There’s a conversation that’s happened a few times in my social group lately regarding MMO business models. One person dislikes everything but the subscription model, which has also been me in the past, and a couple of us are far more open to other business models now than we used to be.
Now, following the conversation with my coworker, the one that prefers the sub model, I get it. It’s the presumption that something considered free to play should have basic functions like trading or grouping without the need to spend additional money. My brother and I start playing something, we’re like “hey you should come join us, it’s free to play so you don’t have to buy it” then when he gets there his ability to do normal activities, usually of the economic variety, is severely limited. Guild Wars 2 is a recent example. I already owned the base game and my brother acquired it a week or so after we started. My coworker was busy and had other more important priorities financially and had a rather poor experience as a result. Specifically the inability to fully use the in-game market and to send us things he had that we needed.

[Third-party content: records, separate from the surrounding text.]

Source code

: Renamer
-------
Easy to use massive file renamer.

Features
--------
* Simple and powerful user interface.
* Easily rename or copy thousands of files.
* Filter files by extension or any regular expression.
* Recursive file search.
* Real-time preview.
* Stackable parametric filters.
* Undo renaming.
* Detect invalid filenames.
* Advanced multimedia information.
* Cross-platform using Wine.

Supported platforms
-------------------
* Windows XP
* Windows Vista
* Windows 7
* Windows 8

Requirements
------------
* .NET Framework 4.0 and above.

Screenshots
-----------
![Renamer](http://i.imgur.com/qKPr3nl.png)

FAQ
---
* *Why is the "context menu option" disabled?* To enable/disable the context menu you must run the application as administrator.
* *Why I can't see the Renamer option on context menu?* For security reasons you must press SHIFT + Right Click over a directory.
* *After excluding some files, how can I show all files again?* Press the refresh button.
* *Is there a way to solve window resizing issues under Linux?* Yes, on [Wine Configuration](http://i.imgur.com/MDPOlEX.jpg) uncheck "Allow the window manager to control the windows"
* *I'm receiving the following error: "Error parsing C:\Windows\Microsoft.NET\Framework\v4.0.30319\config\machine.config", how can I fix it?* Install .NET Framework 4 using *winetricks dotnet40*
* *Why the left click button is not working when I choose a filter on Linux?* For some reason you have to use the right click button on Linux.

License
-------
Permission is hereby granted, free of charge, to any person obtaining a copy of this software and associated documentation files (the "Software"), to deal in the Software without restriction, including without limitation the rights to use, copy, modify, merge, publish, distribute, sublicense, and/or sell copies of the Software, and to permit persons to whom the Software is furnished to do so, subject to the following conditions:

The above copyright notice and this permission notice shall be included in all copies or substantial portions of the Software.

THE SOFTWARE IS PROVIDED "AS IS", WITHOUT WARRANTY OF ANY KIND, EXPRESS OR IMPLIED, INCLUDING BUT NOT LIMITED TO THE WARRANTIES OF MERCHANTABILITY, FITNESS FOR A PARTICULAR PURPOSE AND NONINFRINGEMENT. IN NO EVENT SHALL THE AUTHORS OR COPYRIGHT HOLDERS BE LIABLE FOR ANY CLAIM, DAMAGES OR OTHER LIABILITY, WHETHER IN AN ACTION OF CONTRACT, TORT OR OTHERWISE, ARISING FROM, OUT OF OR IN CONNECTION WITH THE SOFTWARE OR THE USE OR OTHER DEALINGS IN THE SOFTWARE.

I’m aware that this isn’t fully about monetization of a game. A lot of this is also designed to curb RMT. It works out well for monetization though, because it encourages people to spend money. I mean, all you’d need to do to unlock those features is buy an expansion right?
I had a similar experience with SWTOR. I played it with my oldest child, I think. I wanted to use some custom lightsaber crystals so I paid for their premium or whatever. He saw this, wanted it too, and couldn’t understand why he wasn’t allowed to do it. It occured to me then, the already reluctant premium member that I would have to bankroll multiple subs to continue and I simply wasn’t willing to do it then. I was already frustrated with how pushy SWTOR was so I just cancelled and moved on. Again, I was expecting something to be “free” to play and that’s just not how the world works.

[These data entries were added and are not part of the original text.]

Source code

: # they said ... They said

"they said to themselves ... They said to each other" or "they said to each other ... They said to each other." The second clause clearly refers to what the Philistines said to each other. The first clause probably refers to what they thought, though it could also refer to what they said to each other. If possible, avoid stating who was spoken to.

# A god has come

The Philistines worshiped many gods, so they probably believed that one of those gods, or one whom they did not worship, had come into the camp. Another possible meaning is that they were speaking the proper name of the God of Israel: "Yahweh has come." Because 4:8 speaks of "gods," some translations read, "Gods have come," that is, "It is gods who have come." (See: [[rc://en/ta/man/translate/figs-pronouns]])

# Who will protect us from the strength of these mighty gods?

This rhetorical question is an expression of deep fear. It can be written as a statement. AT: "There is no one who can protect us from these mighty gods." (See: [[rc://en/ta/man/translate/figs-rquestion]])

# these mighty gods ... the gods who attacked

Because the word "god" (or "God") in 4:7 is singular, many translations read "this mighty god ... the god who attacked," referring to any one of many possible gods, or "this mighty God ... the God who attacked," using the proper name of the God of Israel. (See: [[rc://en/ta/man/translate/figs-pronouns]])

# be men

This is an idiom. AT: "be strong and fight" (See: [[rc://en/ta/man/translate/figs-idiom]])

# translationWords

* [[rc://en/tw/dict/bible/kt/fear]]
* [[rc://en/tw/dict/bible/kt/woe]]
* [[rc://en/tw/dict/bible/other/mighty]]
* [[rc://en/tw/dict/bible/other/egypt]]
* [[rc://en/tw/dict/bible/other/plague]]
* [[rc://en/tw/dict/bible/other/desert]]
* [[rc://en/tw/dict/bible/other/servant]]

Some time after that I played FFXIV for a little over a year. All of us did. I’ll admit, the idea of just paying a sub and having all the things not being held over my head was very refreshing at the time. It eventually occurred to me, though, that it wasn’t any different from was SWTOR was asking. Why was I willing to pay 15+/month for XIV and not SWTOR? If I had just accepted that payment for SWTOR then I wouldn’t have had the negative experience that I had.
I began to admit then that maybe my perception was the difference. I came around to the idea that money has to come from somewhere and that if I’m not willing some then I’m not going to have the experience I’d like. I became, well, more likely to spend money on both premium statuses and cash shop items. By no means am I one of the unfortunately named “whales” but I accepted that playing games costs money.

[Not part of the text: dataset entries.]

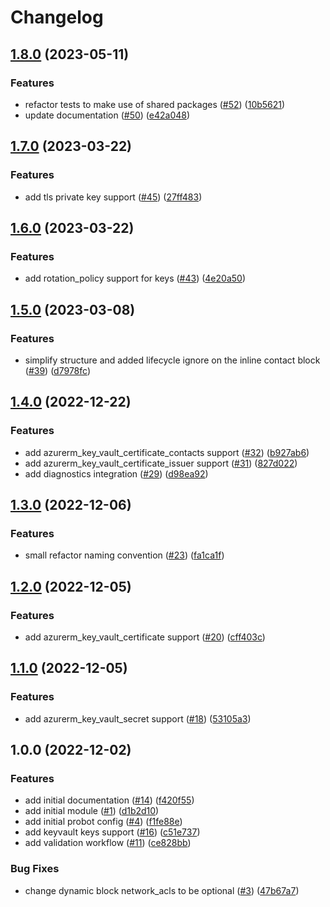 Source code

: # Changelog

## [1.8.0](https://github.com/aztfmods/module-azurerm-kv/compare/v1.7.0...v1.8.0) (2023-05-11)


### Features

* refactor tests to make use of shared packages ([#52](https://github.com/aztfmods/module-azurerm-kv/issues/52)) ([10b5621](https://github.com/aztfmods/module-azurerm-kv/commit/10b5621daff490d6ae0115468da5895abfc00e2d))
* update documentation ([#50](https://github.com/aztfmods/module-azurerm-kv/issues/50)) ([e42a048](https://github.com/aztfmods/module-azurerm-kv/commit/e42a048b977b5804111beea22a716b8f017b650a))

## [1.7.0](https://github.com/aztfmods/module-azurerm-kv/compare/v1.6.0...v1.7.0) (2023-03-22)


### Features

* add tls private key support ([#45](https://github.com/aztfmods/module-azurerm-kv/issues/45)) ([27ff483](https://github.com/aztfmods/module-azurerm-kv/commit/27ff483528fa78f289a5f69487e18f57f1fa98f5))

## [1.6.0](https://github.com/aztfmods/module-azurerm-kv/compare/v1.5.0...v1.6.0) (2023-03-22)


### Features

* add rotation_policy support for keys ([#43](https://github.com/aztfmods/module-azurerm-kv/issues/43)) ([4e20a50](https://github.com/aztfmods/module-azurerm-kv/commit/4e20a50da3a3ed512b50bb9973e3f9e4a8a56784))

## [1.5.0](https://github.com/aztfmods/module-azurerm-kv/compare/v1.4.0...v1.5.0) (2023-03-08)


### Features

* simplify structure and added lifecycle ignore on the inline contact block ([#39](https://github.com/aztfmods/module-azurerm-kv/issues/39)) ([d7978fc](https://github.com/aztfmods/module-azurerm-kv/commit/d7978fcc0b4a8c8780690f5e50d0d90cbf2f24df))

## [1.4.0](https://github.com/aztfmods/module-azurerm-kv/compare/v1.3.0...v1.4.0) (2022-12-22)


### Features

* add azurerm_key_vault_certificate_contacts support ([#32](https://github.com/aztfmods/module-azurerm-kv/issues/32)) ([b927ab6](https://github.com/aztfmods/module-azurerm-kv/commit/b927ab6be15fcab279540d8fa9cb391ef62d8432))
* add azurerm_key_vault_certificate_issuer support ([#31](https://github.com/aztfmods/module-azurerm-kv/issues/31)) ([827d022](https://github.com/aztfmods/module-azurerm-kv/commit/827d022b23712a91074c5320459f5aaed9e60205))
* add diagnostics integration ([#29](https://github.com/aztfmods/module-azurerm-kv/issues/29)) ([d98ea92](https://github.com/aztfmods/module-azurerm-kv/commit/d98ea926f86ab27cbe3fdc1ff5a40afbff951a94))

## [1.3.0](https://github.com/aztfmods/module-azurerm-kv/compare/v1.2.0...v1.3.0) (2022-12-06)


### Features

* small refactor naming convention ([#23](https://github.com/aztfmods/module-azurerm-kv/issues/23)) ([fa1ca1f](https://github.com/aztfmods/module-azurerm-kv/commit/fa1ca1fbb2f493a1c9efd030ec8f4d0b443d9287))

## [1.2.0](https://github.com/aztfmods/module-azurerm-kv/compare/v1.1.0...v1.2.0) (2022-12-05)


### Features

* add azurerm_key_vault_certificate support ([#20](https://github.com/aztfmods/module-azurerm-kv/issues/20)) ([cff403c](https://github.com/aztfmods/module-azurerm-kv/commit/cff403c56bac416bf44808cf176df76f34885f1d))

## [1.1.0](https://github.com/aztfmods/module-azurerm-kv/compare/v1.0.0...v1.1.0) (2022-12-05)


### Features

* add azurerm_key_vault_secret support ([#18](https://github.com/aztfmods/module-azurerm-kv/issues/18)) ([53105a3](https://github.com/aztfmods/module-azurerm-kv/commit/53105a30706a6da025266c9d948b94c3e7673d0a))

## 1.0.0 (2022-12-02)


### Features

* add initial documentation ([#14](https://github.com/aztfmods/module-azurerm-kv/issues/14)) ([f420f55](https://github.com/aztfmods/module-azurerm-kv/commit/f420f55f59847e9fd9459cec72c88d9ecfa01f9c))
* add initial module ([#1](https://github.com/aztfmods/module-azurerm-kv/issues/1)) ([d1b2d10](https://github.com/aztfmods/module-azurerm-kv/commit/d1b2d108b6618f8b0c639ee723fb6462efe29272))
* add initial probot config ([#4](https://github.com/aztfmods/module-azurerm-kv/issues/4)) ([f1fe88e](https://github.com/aztfmods/module-azurerm-kv/commit/f1fe88e8a432ea6318e465cfb1c230f786a5112c))
* add keyvault keys support ([#16](https://github.com/aztfmods/module-azurerm-kv/issues/16)) ([c51e737](https://github.com/aztfmods/module-azurerm-kv/commit/c51e73712c941316dc382875b34aef2c64433496))
* add validation workflow ([#11](https://github.com/aztfmods/module-azurerm-kv/issues/11)) ([ce828bb](https://github.com/aztfmods/module-azurerm-kv/commit/ce828bb180014462ba8d1a96f726e16d5a3b5770))


### Bug Fixes

* change dynamic block network_acls to be optional ([#3](https://github.com/aztfmods/module-azurerm-kv/issues/3)) ([47b67a7](https://github.com/aztfmods/module-azurerm-kv/commit/47b67a740e74c36eac3df95cffd291814a6feff4))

This is the other point that kept coming up. Even with mandatory subscription games being far and few between, there are plenty of mandatory optional subs out there. Even in a sub only game the features that people negatively associate with free to play and buy to play are going to be present. WoW and XIV, both in the mandatory category, have cash shops in addition to the sub. Yeah, XIV isn’t that pushy with it, I didn’t realize it existed for quite some time and it’s mostly mounts, cosmetics, and story skips.
The cash shops, the lockboxes, that stuff isn’t going anywhere. Investors aren’t fond of investing in businesses that could be making more money and choose not to. Unfortunately the subscription model creates a barrier of entry that people are less willing to cross. Maybe calling the current “free to play” setup “free to try” would lower the barrier of entry and create more accurate expectations.
Or maybe I’m crazy, but I’ve rambled on enough for today I think. Y’all take care.